Letter 114

, par Stewart

Usbek to the same

We have nothing more to say about Asia and Europe ; let us turn to Africa. We can speak of little but its coasts, since we do not know its interior.

The Barbary Coasts, [1] where the Muhammadan religion is established, are no more populous than they were in Roman times, for the reasons we have already stated. [2] As for the coasts of Guinea, they must be stripped bare in the two hundred years that the petty kings or village chieftains have been selling their subjects to the princes of Europe to take to their colonies in America. [3]

What is singular is that this America that every year takes in so many new inhabitants is itself empty, and does not benefit from the continual losses of Africa. Those slaves who are transported into another climate perish there by the thousands ; and the labor in the mines to which they constantly put both the country’s natives and the foreigners, [4] the maleficent vapors that issue from them, the quicksilver which is continually in use, inexorably destroy them. [5]

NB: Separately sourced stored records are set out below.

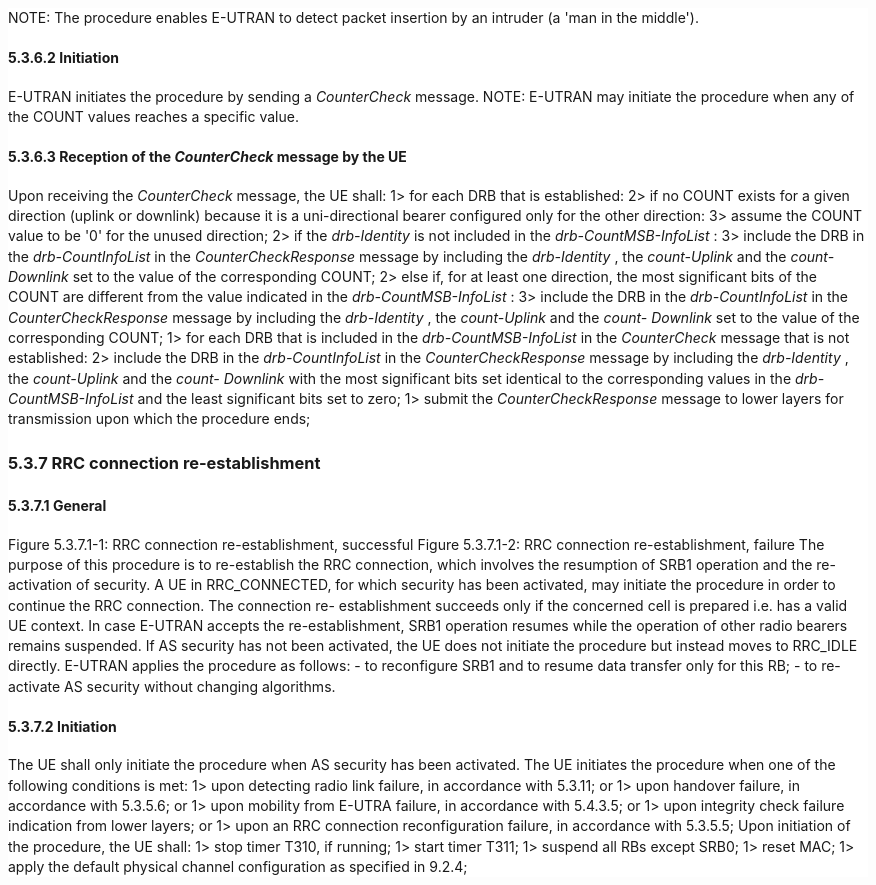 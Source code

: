 NOTE: The procedure enables E-UTRAN to detect packet insertion by an intruder
(a \'man in the middle\').
#### 5.3.6.2 Initiation
E-UTRAN initiates the procedure by sending a _CounterCheck_ message.
NOTE: E-UTRAN may initiate the procedure when any of the COUNT values reaches
a specific value.
#### 5.3.6.3 Reception of the _CounterCheck_ message by the UE
Upon receiving the _CounterCheck_ message, the UE shall:
1> for each DRB that is established:
2> if no COUNT exists for a given direction (uplink or downlink) because it is
a uni-directional bearer configured only for the other direction:
3> assume the COUNT value to be \'0\' for the unused direction;
2> if the _drb-Identity_ is not included in the _drb-CountMSB-InfoList_ :
3> include the DRB in the _drb-CountInfoList_ in the _CounterCheckResponse_
message by including the _drb-Identity_ , the _count-Uplink_ and the _count-
Downlink_ set to the value of the corresponding COUNT;
2> else if, for at least one direction, the most significant bits of the COUNT
are different from the value indicated in the _drb-CountMSB-InfoList_ :
3> include the DRB in the _drb-CountInfoList_ in the _CounterCheckResponse_
message by including the _drb-Identity_ , the _count-Uplink_ and the _count-
Downlink_ set to the value of the corresponding COUNT;
1> for each DRB that is included in the _drb-CountMSB-InfoList_ in the
_CounterCheck_ message that is not established:
2> include the DRB in the _drb-CountInfoList_ in the _CounterCheckResponse_
message by including the _drb-Identity_ , the _count-Uplink_ and the _count-
Downlink_ with the most significant bits set identical to the corresponding
values in the _drb-CountMSB-InfoList_ and the least significant bits set to
zero;
1> submit the _CounterCheckResponse_ message to lower layers for transmission
upon which the procedure ends;
### 5.3.7 RRC connection re-establishment
#### 5.3.7.1 General
Figure 5.3.7.1-1: RRC connection re-establishment, successful
Figure 5.3.7.1-2: RRC connection re-establishment, failure
The purpose of this procedure is to re-establish the RRC connection, which
involves the resumption of SRB1 operation and the re-activation of security.
A UE in RRC_CONNECTED, for which security has been activated, may initiate the
procedure in order to continue the RRC connection. The connection re-
establishment succeeds only if the concerned cell is prepared i.e. has a valid
UE context. In case E-UTRAN accepts the re-establishment, SRB1 operation
resumes while the operation of other radio bearers remains suspended. If AS
security has not been activated, the UE does not initiate the procedure but
instead moves to RRC_IDLE directly.
E-UTRAN applies the procedure as follows:
\- to reconfigure SRB1 and to resume data transfer only for this RB;
\- to re-activate AS security without changing algorithms.
#### 5.3.7.2 Initiation
The UE shall only initiate the procedure when AS security has been activated.
The UE initiates the procedure when one of the following conditions is met:
1> upon detecting radio link failure, in accordance with 5.3.11; or
1> upon handover failure, in accordance with 5.3.5.6; or
1> upon mobility from E-UTRA failure, in accordance with 5.4.3.5; or
1> upon integrity check failure indication from lower layers; or
1> upon an RRC connection reconfiguration failure, in accordance with 5.3.5.5;
Upon initiation of the procedure, the UE shall:
1> stop timer T310, if running;
1> start timer T311;
1> suspend all RBs except SRB0;
1> reset MAC;
1> apply the default physical channel configuration as specified in 9.2.4;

There is nothing so extravagant as to send a countless number of men to their deaths in order to extract gold and silver from the bowels of the earth, these metals being in themselves totally useless, and which are wealth only because they have been chosen to serve as its signs.

Paris this last day of the moon of Chahban 1718


[1The whole north coast of Africa, from Egypt to the kingdom of Fez.

[2See letter 108.

[3The slave trade was practiced by the Portuguese beginning in the mid-fifteenth century, then changed rapidly into the triangular trade after the discovery of America, but it developed fairly slowly and irregularly until the eighteenth century. Montesquieu’s native Bordeaux outfitted only six ships for Africa between 1707 and 1728, compared with 218 in Nantes.

[4This particular criticism of the slave conditions relates only to the Spanish and Portuguese colonies : the work in the mines and the difference of climates, make it clear that the Antilles are not at issue. The subject is all the more important that it seems to furnish the only solid argument of the pro-slavery forces : never would free men accept such work – an argument which The Spirit of Law (XV, 8) will refute.

[5Amédée Frezier, royal engineer, describes with illustration the process of dissolving ore in mercury (quicksilver), after which the mercury is evaporated so it can be recuperated (Relation du voyage de la Mer du sud, Paris, 1716, p. 140-143) ; “after they have remained there a while, they absorb the quicksilver so that most of them tremble all over, and die stupified” (p. 251).